Problem description> Give back a single number: the count of lines in the data that contain the string "kubectl".

Material supplied>
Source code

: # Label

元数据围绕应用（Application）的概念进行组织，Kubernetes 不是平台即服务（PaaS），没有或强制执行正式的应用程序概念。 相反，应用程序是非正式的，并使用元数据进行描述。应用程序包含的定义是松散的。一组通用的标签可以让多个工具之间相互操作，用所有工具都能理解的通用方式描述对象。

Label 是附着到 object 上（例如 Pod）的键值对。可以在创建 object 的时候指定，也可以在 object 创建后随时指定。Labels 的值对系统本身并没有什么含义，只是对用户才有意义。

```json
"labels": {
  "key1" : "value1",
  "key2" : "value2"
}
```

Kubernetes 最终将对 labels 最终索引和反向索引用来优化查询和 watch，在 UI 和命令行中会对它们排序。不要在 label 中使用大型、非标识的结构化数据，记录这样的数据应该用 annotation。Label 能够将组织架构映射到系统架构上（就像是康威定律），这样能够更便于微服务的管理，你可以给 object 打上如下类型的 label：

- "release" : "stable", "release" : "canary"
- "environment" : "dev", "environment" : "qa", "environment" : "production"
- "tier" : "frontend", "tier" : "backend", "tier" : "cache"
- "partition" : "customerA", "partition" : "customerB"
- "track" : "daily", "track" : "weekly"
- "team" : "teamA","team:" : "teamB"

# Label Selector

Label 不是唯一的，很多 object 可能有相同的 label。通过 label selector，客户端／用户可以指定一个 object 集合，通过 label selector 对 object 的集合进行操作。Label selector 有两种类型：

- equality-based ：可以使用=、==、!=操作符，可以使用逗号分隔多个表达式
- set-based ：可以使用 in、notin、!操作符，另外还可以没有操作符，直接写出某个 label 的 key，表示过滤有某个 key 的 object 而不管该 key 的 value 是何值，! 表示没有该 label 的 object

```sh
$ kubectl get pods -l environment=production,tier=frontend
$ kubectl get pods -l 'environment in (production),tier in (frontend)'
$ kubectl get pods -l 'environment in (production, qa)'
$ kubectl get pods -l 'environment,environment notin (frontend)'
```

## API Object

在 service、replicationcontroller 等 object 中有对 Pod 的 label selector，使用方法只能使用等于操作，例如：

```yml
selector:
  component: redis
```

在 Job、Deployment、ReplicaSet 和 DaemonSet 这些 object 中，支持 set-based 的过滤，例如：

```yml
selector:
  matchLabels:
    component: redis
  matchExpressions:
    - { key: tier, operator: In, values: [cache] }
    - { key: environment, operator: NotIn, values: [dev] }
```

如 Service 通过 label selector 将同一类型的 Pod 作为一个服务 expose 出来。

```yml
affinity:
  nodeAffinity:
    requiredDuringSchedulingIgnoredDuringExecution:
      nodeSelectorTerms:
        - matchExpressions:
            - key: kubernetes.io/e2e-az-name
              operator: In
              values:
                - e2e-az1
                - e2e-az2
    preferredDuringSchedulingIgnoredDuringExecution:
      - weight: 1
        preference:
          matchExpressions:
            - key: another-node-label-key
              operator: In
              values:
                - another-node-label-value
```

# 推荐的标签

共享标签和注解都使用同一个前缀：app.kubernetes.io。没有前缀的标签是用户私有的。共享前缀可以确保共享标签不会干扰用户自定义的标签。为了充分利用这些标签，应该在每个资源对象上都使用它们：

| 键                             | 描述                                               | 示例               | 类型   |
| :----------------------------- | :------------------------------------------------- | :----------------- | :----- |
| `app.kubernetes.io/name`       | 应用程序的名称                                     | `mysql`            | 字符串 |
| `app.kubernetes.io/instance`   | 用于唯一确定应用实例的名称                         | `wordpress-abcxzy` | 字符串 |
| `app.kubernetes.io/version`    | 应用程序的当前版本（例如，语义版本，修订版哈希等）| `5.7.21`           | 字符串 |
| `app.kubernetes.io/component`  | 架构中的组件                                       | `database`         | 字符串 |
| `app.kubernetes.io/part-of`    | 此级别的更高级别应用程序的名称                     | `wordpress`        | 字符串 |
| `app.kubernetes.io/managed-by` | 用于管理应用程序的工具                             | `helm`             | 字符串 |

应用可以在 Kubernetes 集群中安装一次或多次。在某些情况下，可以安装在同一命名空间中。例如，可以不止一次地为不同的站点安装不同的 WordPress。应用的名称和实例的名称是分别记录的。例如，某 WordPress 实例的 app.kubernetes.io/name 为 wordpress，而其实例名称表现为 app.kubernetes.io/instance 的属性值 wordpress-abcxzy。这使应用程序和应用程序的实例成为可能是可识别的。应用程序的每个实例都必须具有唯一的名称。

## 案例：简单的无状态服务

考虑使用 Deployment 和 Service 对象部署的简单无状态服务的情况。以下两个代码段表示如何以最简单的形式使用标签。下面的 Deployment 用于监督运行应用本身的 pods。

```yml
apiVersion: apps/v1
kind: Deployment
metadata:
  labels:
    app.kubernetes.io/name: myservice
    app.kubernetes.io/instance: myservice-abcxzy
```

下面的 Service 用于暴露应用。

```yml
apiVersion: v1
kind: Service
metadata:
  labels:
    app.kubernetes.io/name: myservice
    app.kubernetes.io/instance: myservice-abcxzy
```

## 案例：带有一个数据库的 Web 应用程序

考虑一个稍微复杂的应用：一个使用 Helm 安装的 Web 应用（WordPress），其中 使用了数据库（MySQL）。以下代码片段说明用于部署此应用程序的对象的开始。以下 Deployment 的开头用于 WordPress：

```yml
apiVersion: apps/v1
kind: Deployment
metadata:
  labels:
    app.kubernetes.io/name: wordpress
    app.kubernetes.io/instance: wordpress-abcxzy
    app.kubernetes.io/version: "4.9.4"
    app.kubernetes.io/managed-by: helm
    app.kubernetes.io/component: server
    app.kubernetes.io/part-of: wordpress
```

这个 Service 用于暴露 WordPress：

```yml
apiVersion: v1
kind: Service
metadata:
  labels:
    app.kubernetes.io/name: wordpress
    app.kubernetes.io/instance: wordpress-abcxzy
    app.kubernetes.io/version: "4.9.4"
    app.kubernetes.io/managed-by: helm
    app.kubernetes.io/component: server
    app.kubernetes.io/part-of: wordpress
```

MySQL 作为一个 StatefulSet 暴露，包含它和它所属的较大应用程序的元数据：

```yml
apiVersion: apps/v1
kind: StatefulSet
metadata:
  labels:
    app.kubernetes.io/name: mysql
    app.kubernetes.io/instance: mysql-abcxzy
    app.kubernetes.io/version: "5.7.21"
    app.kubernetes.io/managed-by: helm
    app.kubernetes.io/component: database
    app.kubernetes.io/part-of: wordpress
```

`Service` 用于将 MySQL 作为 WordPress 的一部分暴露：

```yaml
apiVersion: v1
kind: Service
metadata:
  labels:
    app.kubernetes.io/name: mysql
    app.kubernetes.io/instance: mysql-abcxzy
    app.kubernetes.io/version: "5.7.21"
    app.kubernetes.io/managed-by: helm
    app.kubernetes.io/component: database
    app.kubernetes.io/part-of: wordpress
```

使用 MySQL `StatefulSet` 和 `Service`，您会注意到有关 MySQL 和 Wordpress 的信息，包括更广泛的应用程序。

Solution> 4